[RFC PATCH] use sulogin in single-user mode
Chris Adams
cmadams at hiwaay.net
Tue Feb 2 15:13:00 UTC 2010
Once upon a time, Bill Nottingham <notting at redhat.com> said:
> We have an existing bug where if you're in single-user mode, and
> SELinux is active, various commands don't print to the console.
> The root of this is the single-user shell isn't running in the
> right SELinux context, as there's nothing to distinguish this from
> the 'normal' shells run during bootup.
>
> By far, the simplest fix is to run something that starts a shell
> via a 'normal' login-ish mechanism. Hence, the attached patch
> that switches to sulogin for single user mode.

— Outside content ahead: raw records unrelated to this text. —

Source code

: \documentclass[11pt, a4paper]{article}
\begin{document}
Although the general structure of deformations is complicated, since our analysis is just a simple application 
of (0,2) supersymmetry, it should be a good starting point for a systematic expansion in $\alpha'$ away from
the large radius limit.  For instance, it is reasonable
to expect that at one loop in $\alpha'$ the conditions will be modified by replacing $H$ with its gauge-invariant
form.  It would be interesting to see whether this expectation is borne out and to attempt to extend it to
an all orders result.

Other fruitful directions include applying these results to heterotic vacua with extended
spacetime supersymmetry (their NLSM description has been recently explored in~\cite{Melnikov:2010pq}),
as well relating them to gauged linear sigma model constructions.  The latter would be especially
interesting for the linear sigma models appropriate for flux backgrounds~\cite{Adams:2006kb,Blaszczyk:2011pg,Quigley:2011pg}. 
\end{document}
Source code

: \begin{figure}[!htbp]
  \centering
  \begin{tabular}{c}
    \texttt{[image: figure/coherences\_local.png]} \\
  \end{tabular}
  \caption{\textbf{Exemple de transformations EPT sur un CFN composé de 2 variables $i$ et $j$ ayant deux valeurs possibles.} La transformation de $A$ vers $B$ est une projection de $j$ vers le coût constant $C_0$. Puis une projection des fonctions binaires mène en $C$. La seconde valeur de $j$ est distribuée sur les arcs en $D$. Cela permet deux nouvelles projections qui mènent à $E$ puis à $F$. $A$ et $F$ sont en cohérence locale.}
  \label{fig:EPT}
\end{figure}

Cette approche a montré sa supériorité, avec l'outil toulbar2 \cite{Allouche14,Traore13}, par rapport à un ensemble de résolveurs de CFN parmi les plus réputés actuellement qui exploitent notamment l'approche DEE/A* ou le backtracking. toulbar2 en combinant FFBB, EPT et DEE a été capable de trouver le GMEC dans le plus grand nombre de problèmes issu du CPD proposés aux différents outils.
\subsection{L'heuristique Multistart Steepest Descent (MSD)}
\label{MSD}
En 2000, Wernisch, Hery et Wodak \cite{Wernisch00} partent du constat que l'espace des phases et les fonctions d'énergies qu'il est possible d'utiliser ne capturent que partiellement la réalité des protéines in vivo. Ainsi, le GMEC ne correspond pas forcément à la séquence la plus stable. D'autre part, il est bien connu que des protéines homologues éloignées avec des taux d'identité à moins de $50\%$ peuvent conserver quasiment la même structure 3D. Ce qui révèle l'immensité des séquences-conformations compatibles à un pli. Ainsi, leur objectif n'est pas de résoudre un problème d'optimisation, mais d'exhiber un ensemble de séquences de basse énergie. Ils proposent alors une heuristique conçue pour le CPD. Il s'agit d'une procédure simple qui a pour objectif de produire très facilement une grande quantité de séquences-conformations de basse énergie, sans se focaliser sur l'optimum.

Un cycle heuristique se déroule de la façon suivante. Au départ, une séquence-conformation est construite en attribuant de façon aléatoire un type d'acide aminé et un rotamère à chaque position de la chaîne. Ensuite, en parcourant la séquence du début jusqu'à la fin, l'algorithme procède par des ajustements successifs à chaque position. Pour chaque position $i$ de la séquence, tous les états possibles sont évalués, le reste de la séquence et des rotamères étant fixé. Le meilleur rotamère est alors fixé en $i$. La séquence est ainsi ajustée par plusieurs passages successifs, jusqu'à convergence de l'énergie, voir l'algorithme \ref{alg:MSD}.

One other note about this: this would break with a separate /usr and a
failure in mounting /usr, because (at least in F12) /sbin/sulogin is
linked against libfreebl3.so (which is in /usr/lib{,64}). It looks like
libfreebl3.so was moved from /lib{,64} in F11 to /usr/lib{,64} in F12,
but the changelog doesn't say why.
This is already a problem, because an fsck failure tries to start
sulogin (and if the fsck failure is on /usr, you're hosed).
I'd still prefer this to be configurable according to local policy (e.g.
use a /sbin/single-user-shell program that can try sulogin, /bin/bash,
/bin/dash, etc., possibly according to something in /etc/sysconfig).
--
Chris Adams <cmadams at hiwaay.net>
Systems and Network Administrator - HiWAAY Internet Services
I don't speak for anybody but myself - that's enough trouble.